Special Notes for Entrepreneurs

Sunday, July 10, 2011

Does Anybody Really Know What Time It Is?


In 1826 Eli Terry installed a $200 clock in the town hall of New Haven, Connecticut.   All went well until townspeople noticed that the Terry clock was falling further and further behind the nearby Yale College clock.  At first the Terry clock lagged, gradually losing some 15 minutes.  Then it began to gain, eventually racing ahead of the Yale clock by 15 minutes before, over the course of weeks, gradually falling behind again. 

Broken?   Not likely.  Terry was arguably the most distinguished clockmaker in America and among the earliest practitioners of uniform, interchangeable parts.  Meanwhile, Yale’s clock had been designed by the talented Simeon Jocelyn, another favored son of Connecticut, and had been telling seemingly reliable time for years.

The difference—and it’s one we rarely consider today—is that Terry’s clock offered mean time—solid, consistent hours that reflected an average of the sun’s daily variation—while Jocelyn’s clock followed the sun itself.  As Michael O’Malley writes in his book, Keeping Watch: A History of American Time, the question among the puzzled New Haven community was not “what time is it,” but “what is time?”


Today, of course, we universally employ Terry’s “mean time” and say things like “the sun is lower in the sky at noontime than it was last month.”  But Jocelyn’s clock was tracking what observers, for very good reasons, called apparent time:  It squared perfectly with the sun.  In other words, whenever the sun was highest in the sky it was noontime, just as a sundial showed and as Jocelyn’s clock indicated.  As the sun rose or fell throughout the year, Jocelyn’s clock ingeniously followed it.

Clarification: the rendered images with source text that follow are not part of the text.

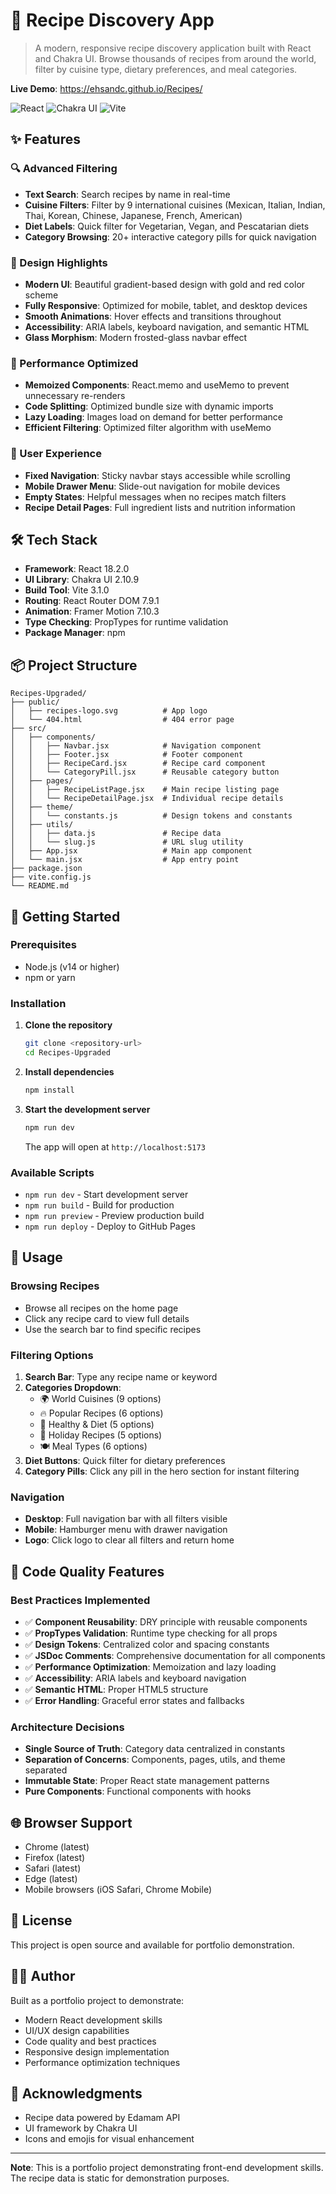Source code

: # 🍳 Recipe Discovery App

> A modern, responsive recipe discovery application built with React and Chakra UI. Browse thousands of recipes from around the world, filter by cuisine type, dietary preferences, and meal categories.

**Live Demo**: https://ehsandc.github.io/Recipes/

![React](https://img.shields.io/badge/React-18.2.0-blue.svg)
![Chakra UI](https://img.shields.io/badge/Chakra_UI-2.10.9-teal.svg)
![Vite](https://img.shields.io/badge/Vite-3.1.0-646CFF.svg)

## ✨ Features

### 🔍 Advanced Filtering

- **Text Search**: Search recipes by name in real-time
- **Cuisine Filters**: Filter by 9 international cuisines (Mexican, Italian, Indian, Thai, Korean, Chinese, Japanese, French, American)
- **Diet Labels**: Quick filter for Vegetarian, Vegan, and Pescatarian diets
- **Category Browsing**: 20+ interactive category pills for quick navigation

### 🎨 Design Highlights

- **Modern UI**: Beautiful gradient-based design with gold and red color scheme
- **Fully Responsive**: Optimized for mobile, tablet, and desktop devices
- **Smooth Animations**: Hover effects and transitions throughout
- **Accessibility**: ARIA labels, keyboard navigation, and semantic HTML
- **Glass Morphism**: Modern frosted-glass navbar effect

### 🚀 Performance Optimized

- **Memoized Components**: React.memo and useMemo to prevent unnecessary re-renders
- **Code Splitting**: Optimized bundle size with dynamic imports
- **Lazy Loading**: Images load on demand for better performance
- **Efficient Filtering**: Optimized filter algorithm with useMemo

### 📱 User Experience

- **Fixed Navigation**: Sticky navbar stays accessible while scrolling
- **Mobile Drawer Menu**: Slide-out navigation for mobile devices
- **Empty States**: Helpful messages when no recipes match filters
- **Recipe Detail Pages**: Full ingredient lists and nutrition information

## 🛠️ Tech Stack

- **Framework**: React 18.2.0
- **UI Library**: Chakra UI 2.10.9
- **Build Tool**: Vite 3.1.0
- **Routing**: React Router DOM 7.9.1
- **Animation**: Framer Motion 7.10.3
- **Type Checking**: PropTypes for runtime validation
- **Package Manager**: npm

## 📦 Project Structure

```
Recipes-Upgraded/
├── public/
│   ├── recipes-logo.svg          # App logo
│   └── 404.html                  # 404 error page
├── src/
│   ├── components/
│   │   ├── Navbar.jsx            # Navigation component
│   │   ├── Footer.jsx            # Footer component
│   │   ├── RecipeCard.jsx        # Recipe card component
│   │   └── CategoryPill.jsx      # Reusable category button
│   ├── pages/
│   │   ├── RecipeListPage.jsx    # Main recipe listing page
│   │   └── RecipeDetailPage.jsx  # Individual recipe details
│   ├── theme/
│   │   └── constants.js          # Design tokens and constants
│   ├── utils/
│   │   ├── data.js               # Recipe data
│   │   └── slug.js               # URL slug utility
│   ├── App.jsx                   # Main app component
│   └── main.jsx                  # App entry point
├── package.json
├── vite.config.js
└── README.md
```

## 🚀 Getting Started

### Prerequisites

- Node.js (v14 or higher)
- npm or yarn

### Installation

1. **Clone the repository**

   ```bash
   git clone <repository-url>
   cd Recipes-Upgraded
   ```

2. **Install dependencies**

   ```bash
   npm install
   ```

3. **Start the development server**

   ```bash
   npm run dev
   ```

   The app will open at `http://localhost:5173`

### Available Scripts

- `npm run dev` - Start development server
- `npm run build` - Build for production
- `npm run preview` - Preview production build
- `npm run deploy` - Deploy to GitHub Pages

## 📖 Usage

### Browsing Recipes

- Browse all recipes on the home page
- Click any recipe card to view full details
- Use the search bar to find specific recipes

### Filtering Options

1. **Search Bar**: Type any recipe name or keyword
2. **Categories Dropdown**:
   - 🌍 World Cuisines (9 options)
   - 🔥 Popular Recipes (6 options)
   - 🥗 Healthy & Diet (5 options)
   - 🎉 Holiday Recipes (5 options)
   - 🍽️ Meal Types (6 options)
3. **Diet Buttons**: Quick filter for dietary preferences
4. **Category Pills**: Click any pill in the hero section for instant filtering

### Navigation

- **Desktop**: Full navigation bar with all filters visible
- **Mobile**: Hamburger menu with drawer navigation
- **Logo**: Click logo to clear all filters and return home

## 🎯 Code Quality Features

### Best Practices Implemented

- ✅ **Component Reusability**: DRY principle with reusable components
- ✅ **PropTypes Validation**: Runtime type checking for all props
- ✅ **Design Tokens**: Centralized color and spacing constants
- ✅ **JSDoc Comments**: Comprehensive documentation for all components
- ✅ **Performance Optimization**: Memoization and lazy loading
- ✅ **Accessibility**: ARIA labels and keyboard navigation
- ✅ **Semantic HTML**: Proper HTML5 structure
- ✅ **Error Handling**: Graceful error states and fallbacks

### Architecture Decisions

- **Single Source of Truth**: Category data centralized in constants
- **Separation of Concerns**: Components, pages, utils, and theme separated
- **Immutable State**: Proper React state management patterns
- **Pure Components**: Functional components with hooks

## 🌐 Browser Support

- Chrome (latest)
- Firefox (latest)
- Safari (latest)
- Edge (latest)
- Mobile browsers (iOS Safari, Chrome Mobile)

## 📄 License

This project is open source and available for portfolio demonstration.

## 👨‍💻 Author

Built as a portfolio project to demonstrate:

- Modern React development skills
- UI/UX design capabilities
- Code quality and best practices
- Responsive design implementation
- Performance optimization techniques

## 🙏 Acknowledgments

- Recipe data powered by Edamam API
- UI framework by Chakra UI
- Icons and emojis for visual enhancement

---

**Note**: This is a portfolio project demonstrating front-end development skills. The recipe data is static for demonstration purposes.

Since clocks were relatively rare in 1826, this was the first time many folks had thought much about the problem.  What all good citizens knew, however, was that God created time in Genesis, and it was His gift to the human race.   Tinkering with a strange concept like mean time was an artifice created by Eli Terry and the new world of mechanization.

We don’t dwell much on the cosmic significance of our watches today.  We take for granted that the Industrial Revolution, like Robin Hood, simply robbed the concept of apparent time from the farm, the sun dial, Genesis, and God and gave it to the factory whistle, the railroad, Frederick Winslow Taylor and David Allen.  We know today what true time is, and contrary to the crazy beliefs of our ancestors, it’s certainly not apparent time.  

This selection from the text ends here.